**HOW TO COMPLETE THIS TASK:** The first line of the entries below, the line containing "# Rehidratación", and every line between them should be repeated exactly, and nothing else.

**RAW DATA:**
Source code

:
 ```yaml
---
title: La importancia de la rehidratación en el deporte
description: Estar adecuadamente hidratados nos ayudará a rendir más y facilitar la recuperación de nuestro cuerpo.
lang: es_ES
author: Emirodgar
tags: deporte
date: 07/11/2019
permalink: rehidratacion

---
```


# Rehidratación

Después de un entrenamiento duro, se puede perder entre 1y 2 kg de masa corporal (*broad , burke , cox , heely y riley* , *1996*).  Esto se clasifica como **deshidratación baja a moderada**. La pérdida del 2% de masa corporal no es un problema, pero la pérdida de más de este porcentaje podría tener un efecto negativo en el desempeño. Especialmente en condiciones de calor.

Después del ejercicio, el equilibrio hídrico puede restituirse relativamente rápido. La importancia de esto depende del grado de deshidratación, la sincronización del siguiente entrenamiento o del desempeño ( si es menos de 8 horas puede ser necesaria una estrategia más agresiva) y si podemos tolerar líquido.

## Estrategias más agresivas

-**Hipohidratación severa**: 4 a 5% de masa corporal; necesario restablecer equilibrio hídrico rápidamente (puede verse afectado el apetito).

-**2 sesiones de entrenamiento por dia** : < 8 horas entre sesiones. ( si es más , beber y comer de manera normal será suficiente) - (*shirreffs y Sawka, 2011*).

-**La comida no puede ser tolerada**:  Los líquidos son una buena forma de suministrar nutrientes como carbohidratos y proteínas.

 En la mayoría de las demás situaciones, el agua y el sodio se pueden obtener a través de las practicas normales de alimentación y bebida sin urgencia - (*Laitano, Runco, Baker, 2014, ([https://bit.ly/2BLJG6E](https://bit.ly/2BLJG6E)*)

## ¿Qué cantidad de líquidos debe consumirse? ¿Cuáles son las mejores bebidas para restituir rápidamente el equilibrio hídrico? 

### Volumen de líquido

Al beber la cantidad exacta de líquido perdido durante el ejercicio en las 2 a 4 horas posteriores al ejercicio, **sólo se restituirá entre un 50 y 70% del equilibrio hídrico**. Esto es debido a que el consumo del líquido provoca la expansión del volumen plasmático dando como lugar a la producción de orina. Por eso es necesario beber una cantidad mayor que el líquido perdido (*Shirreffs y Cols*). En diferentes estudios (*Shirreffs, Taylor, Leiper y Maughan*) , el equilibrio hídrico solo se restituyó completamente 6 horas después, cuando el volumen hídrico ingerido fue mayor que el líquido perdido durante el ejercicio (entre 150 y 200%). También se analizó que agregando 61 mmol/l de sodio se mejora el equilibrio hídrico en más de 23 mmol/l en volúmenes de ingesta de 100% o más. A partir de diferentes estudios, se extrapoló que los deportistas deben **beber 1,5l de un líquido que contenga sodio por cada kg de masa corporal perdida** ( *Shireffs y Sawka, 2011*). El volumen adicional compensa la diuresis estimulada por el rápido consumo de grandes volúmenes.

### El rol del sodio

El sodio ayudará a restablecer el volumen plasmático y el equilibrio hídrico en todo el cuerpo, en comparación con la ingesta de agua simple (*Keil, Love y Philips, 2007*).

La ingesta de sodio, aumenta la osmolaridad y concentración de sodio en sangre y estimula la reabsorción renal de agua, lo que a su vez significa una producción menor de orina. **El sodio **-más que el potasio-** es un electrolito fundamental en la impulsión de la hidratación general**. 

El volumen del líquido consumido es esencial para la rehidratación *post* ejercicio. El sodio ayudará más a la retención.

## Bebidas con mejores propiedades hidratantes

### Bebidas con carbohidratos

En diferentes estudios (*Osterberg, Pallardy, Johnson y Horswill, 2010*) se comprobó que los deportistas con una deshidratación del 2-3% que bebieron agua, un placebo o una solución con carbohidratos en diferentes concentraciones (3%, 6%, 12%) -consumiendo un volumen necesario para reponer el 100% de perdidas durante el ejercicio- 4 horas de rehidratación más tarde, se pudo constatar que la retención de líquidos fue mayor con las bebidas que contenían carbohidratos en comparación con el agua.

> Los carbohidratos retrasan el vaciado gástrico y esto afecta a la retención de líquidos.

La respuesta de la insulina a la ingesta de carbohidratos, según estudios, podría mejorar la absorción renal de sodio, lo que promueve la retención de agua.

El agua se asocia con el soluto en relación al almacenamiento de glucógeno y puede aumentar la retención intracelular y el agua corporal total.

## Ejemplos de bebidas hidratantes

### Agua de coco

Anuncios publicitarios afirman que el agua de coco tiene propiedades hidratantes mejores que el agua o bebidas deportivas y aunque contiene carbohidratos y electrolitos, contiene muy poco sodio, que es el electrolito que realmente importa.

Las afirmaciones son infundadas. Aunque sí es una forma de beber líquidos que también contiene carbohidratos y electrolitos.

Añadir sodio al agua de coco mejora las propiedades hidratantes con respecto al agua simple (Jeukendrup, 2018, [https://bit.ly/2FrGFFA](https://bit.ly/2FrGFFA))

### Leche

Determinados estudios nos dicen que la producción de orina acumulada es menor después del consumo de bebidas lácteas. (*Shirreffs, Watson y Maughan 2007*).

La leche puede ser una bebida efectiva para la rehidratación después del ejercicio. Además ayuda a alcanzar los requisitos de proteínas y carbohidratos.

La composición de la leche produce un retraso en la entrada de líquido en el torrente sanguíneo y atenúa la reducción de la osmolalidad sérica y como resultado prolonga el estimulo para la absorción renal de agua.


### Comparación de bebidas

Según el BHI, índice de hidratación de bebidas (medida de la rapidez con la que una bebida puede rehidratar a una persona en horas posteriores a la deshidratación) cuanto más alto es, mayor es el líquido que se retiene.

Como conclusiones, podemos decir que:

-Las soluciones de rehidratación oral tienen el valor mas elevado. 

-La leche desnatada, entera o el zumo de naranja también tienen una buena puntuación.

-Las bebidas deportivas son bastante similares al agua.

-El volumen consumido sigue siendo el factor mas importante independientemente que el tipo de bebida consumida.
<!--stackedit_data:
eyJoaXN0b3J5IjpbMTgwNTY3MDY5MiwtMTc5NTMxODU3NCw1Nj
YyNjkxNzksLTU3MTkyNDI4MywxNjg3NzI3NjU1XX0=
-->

**TASK RESULT:**
Source code

:
 ```yaml
---
title: La importancia de la rehidratación en el deporte
description: Estar adecuadamente hidratados nos ayudará a rendir más y facilitar la recuperación de nuestro cuerpo.
lang: es_ES
author: Emirodgar
tags: deporte
date: 07/11/2019
permalink: rehidratacion

---
```


# Rehidratación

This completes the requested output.